The voice of your fathers' blood cries to you from the ground, my sons scorn to be slaves! In vain we met the frowns of tyrants. In vain we crossed the boisterous ocean, found a new world and prepared it for the happy residence of liberty. In vain we toiled. In vain we fought. We bled in vain, if you, our offspring, want valour to repel the assaults of her invaders! Stain not the glory of your worthy ancestors, but like them resolve never to part with your birthright; be wise in your deliberations, and determined in your exertions for the preservation of your liberties. Follow not the dictates of passion, but enlist yourselves under the sacred banner of reason; use every method in your power to secure your rights; at least prevent the curses of posterity from being heaped upon your memories.
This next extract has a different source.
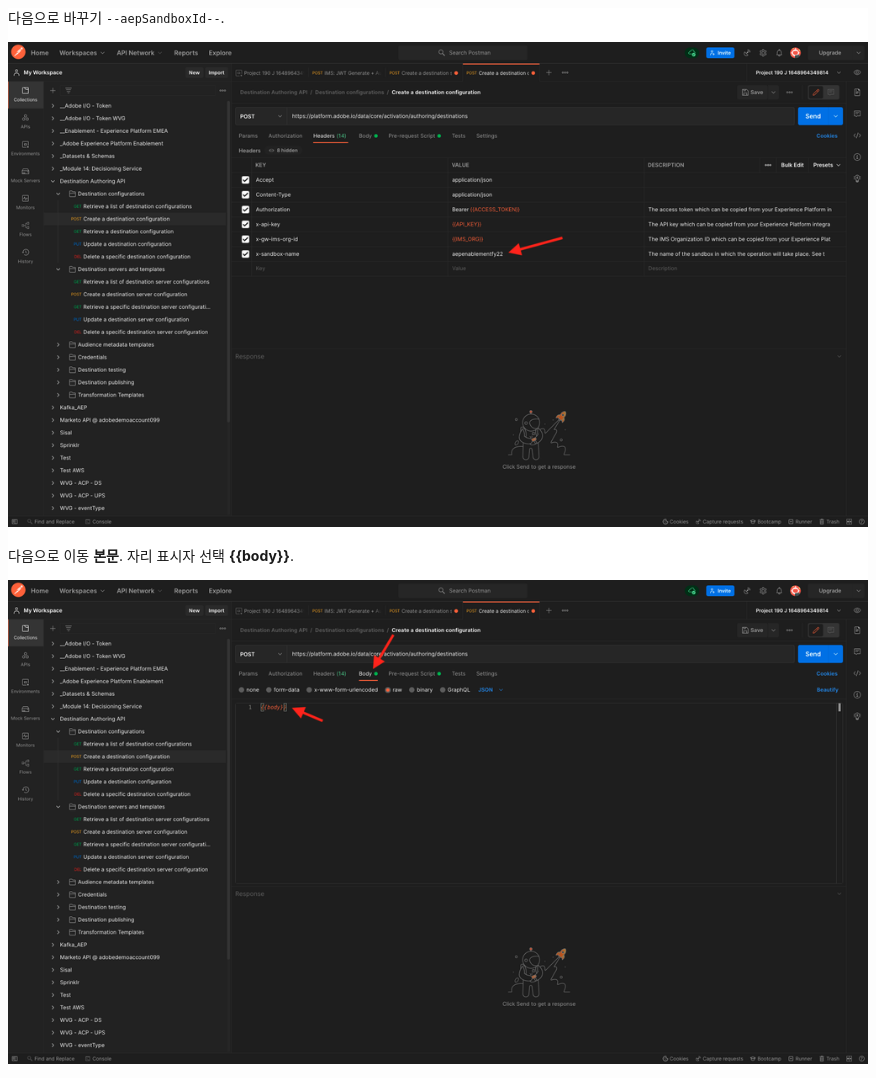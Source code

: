 다음으로 바꾸기 `--aepSandboxId--`.

![데이터 수집](./images/sdkpm8.png)

다음으로 이동 **본문**. 자리 표시자 선택 **{{body}}**.

![데이터 수집](./images/sdkpm9.png)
If you, with united zeal and fortitude, oppose the torrent of oppression; if you feel the true fire of patriotism burning in your breasts; if you, from your souls, despise the most gaudy dress that slavery can wear; if you really prefer the lonely cottage (whilst blest with liberty) to gilded palaces surrounded with the ensigns of slavery, you may have the fullest assurance that tyranny, with her whole accursed train, will hide their hideous heads in confusion, shame, and despair. If you perform your part, you must have the strongest confidence that the same Almighty Being who protected your pious and venerable forefathers — who enabled them to turn a barren wilderness into a fruitful field, who so often made bare his arm for their salvation, will still be mindful of you, their offspring.

May this Almighty Being graciously preside in all our councils. May he direct us to such measures as he himself shall approve, and be pleased to bless. May we ever be a people favoured of God. May our land be a land of liberty, the seat of virtue, the asylum of the oppressed, a name and a praise in the whole earth, until the last shock of time shall bury the empires of the world in one common undistinguished ruin!

From Hezekiah Niles, ed., Centennial Offering: Republication of the Principles and Acts of the Revolution in America (New York: A. S. Barres, 1876), 753–59.